Karen Graves’ study of the Florida persecution of gay and lesbian schoolteachers illuminates a civil rights crisis for GLBT educators in late 20th-century American education. The work examines an investigative committee created by the Florida legislature in 1956 by representatives from northern, rural, and conservative communities with a desire to slow school integration. In a fever of Cold War paranoia, the committee also attempted to link the NAACP with the Communist Party, to identify “homosexual influence” and Communist activities in the newly-established University of South Florida (USF), and most of all, to purge Florida schools of gay and lesbian teachers.
Gay and lesbian teachers had no organizational support, such as the NAACP and the university faculty. The Florida Education Association and the state board of education shared the Investigation Committee’s agenda against homosexual teachers, and made only token efforts to uphold due process.

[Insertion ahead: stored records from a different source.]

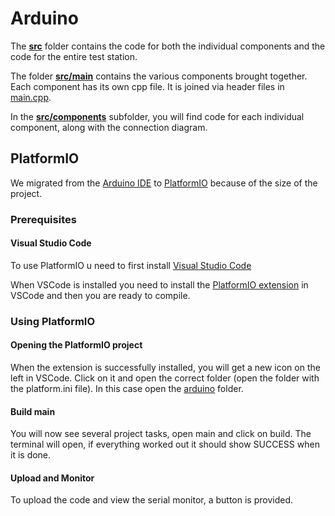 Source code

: # Arduino

The [**src**](src) folder contains the code for both the individual components and the code for the entire test station.

The folder [**src/main**](src/main) contains the various components brought together. Each component has its own cpp file. It is joined via header files in [main.cpp](src/main/main.cpp).

In the [**src/components**](src/components) subfolder, you will find code for each individual component, along with the connection diagram.

## PlatformIO

We migrated from the [Arduino IDE](https://www.arduino.cc/en/software) to [PlatformIO](https://platformio.org/platformio-ide) because of the size of the project.

### Prerequisites

#### Visual Studio Code

To use PlatformIO u need to first install [Visual Studio Code](https://code.visualstudio.com/)

When VSCode is installed you need to install the [PlatformIO extension](https://platformio.org/install/ide?install=vscode) in VSCode and then you are ready to compile.

### Using PlatformIO

#### Opening the PlatformIO project

When the extension is successfully installed, you will get a new icon on the left in VSCode. Click on it and open the correct folder (open the folder with the platform.ini file). In this case open the [arduino](/arduino) folder.

#### Build main

You will now see several project tasks, open main and click on build. The terminal will open, if everything worked out it should show SUCCESS when it is done.

#### Upload and Monitor

To upload the code and view the serial monitor, a button is provided.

And though the NAACP and USF were able to force the Investigation Committee to make hearings public, thus curbing some civil injustices, schoolteachers were coerced into private interviews without legal counsel—after which they lost their jobs and teaching certificates.
This is a compelling analysis of a pivotal moment in American history, reminding us that education is central to the evolution of society, and the acceptance (or at least civil rights) of gay and lesbian teachers is a critical aspect of GLBT liberation.